Michail zeigte auf die Kellertreppe. Jens rieb sich die Müdigkeit aus den Augen, seufzte und ging in den Keller hinunter. Michail folgte ihm.
Sie hoben die Leiche von den Kisten, trugen sie in eine Art Waschküche und legten sie auf den Boden. Dann gingen sie wieder in die Garage.
»Wie geht es Klaus Köhler?«, fragte Michail.
»Besser als Jürgen.«
Michail wiederholte seine Frage.
Jens blieb bei seinen Kisten stehen. »Wir haben ihn in die Notaufnahme gebracht, er wird durchkommen.«
Michail öffnete das Garagentor, und der Raum wurde von Tageslicht erfüllt. Sie nahmen eine von Jens’ Kisten und trugen sie zu zweit zum Wagen.
»Klaus ist in Ordnung.«
Sie schoben die Kiste in den Kofferraum.
»Was heißt ›in Ordnung‹ in deinen Augen?«, fragte Jens.
Michail antwortete nicht. Sie verfrachteten die zweite Kiste ins Auto, und Jens warf die Kofferraumklappe zu.
»Gib mir deine Nummer«, sagte Michail.
Dann schickte er ihm einen Kontakt auf sein Handy. »Ruf diese Nummer an, wenn du mit den Guzmans gesprochen hast. Sieh zu, dass du es auf die Reihe bekommst. Das läuft hier gerade in eine ganz beschissene Richtung«, sagte Michail.
Jens ließ München hinter sich und fuhr Richtung Polen. Der kürzeste Weg führte durch Tschechien, aber er wollte Grenzübergänge meiden, so gut er konnte. Deshalb fuhr er weiter durch Deutschland und hoffte auf einen kleinen Übergang. Er fand ihn bei Ostritz und gelangte problemlos nach Polen.

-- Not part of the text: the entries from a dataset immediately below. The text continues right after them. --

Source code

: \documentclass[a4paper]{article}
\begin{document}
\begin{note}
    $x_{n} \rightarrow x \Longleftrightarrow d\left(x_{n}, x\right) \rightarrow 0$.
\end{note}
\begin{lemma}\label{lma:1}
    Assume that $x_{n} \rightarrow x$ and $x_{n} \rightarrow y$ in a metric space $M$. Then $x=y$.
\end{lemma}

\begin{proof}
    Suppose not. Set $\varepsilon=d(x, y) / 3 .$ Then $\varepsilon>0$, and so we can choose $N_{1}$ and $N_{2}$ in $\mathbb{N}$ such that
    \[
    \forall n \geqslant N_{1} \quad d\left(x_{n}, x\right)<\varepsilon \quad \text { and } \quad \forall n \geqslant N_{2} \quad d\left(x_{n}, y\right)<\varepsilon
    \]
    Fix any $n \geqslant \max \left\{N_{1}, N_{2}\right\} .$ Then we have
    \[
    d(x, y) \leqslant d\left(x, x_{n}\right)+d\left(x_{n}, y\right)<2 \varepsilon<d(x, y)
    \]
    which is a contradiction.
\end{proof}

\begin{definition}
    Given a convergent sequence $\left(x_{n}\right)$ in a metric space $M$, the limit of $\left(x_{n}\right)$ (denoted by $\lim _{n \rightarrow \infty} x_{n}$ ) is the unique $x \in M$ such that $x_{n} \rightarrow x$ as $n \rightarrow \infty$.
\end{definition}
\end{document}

Er rief Risto an und erzählte, dass es miserabel gelaufen sei mit den Waffen, dass er jetzt aber auf dem Weg sei. Er bat Risto, die Russen zu überreden, keine große Sache aus der Verspätung zu machen. Er sei bereit, einen geringfügigen Preisnachlass zu akzeptieren. In sieben Stunden würde er in Warschau sein. Er nannte Risto den Namen eines Hotels, wo sie am nächsten Tag Kontakt mit ihm aufnehmen konnten.
Es war so dunkel, als wäre dieser Teil Polens noch von der Elektrizität abgeschnitten. Kompakte Finsternis, wohin Jens auch blickte. Er begegnete keinem Auto und sah keine Häuser. Das gab ihm für einen Moment das Gefühl, ganz allein auf der Welt zu sein. Dunk, dunk, dunk … Das Geräusch wurde in seinem Kopf zu einem Kinderlied.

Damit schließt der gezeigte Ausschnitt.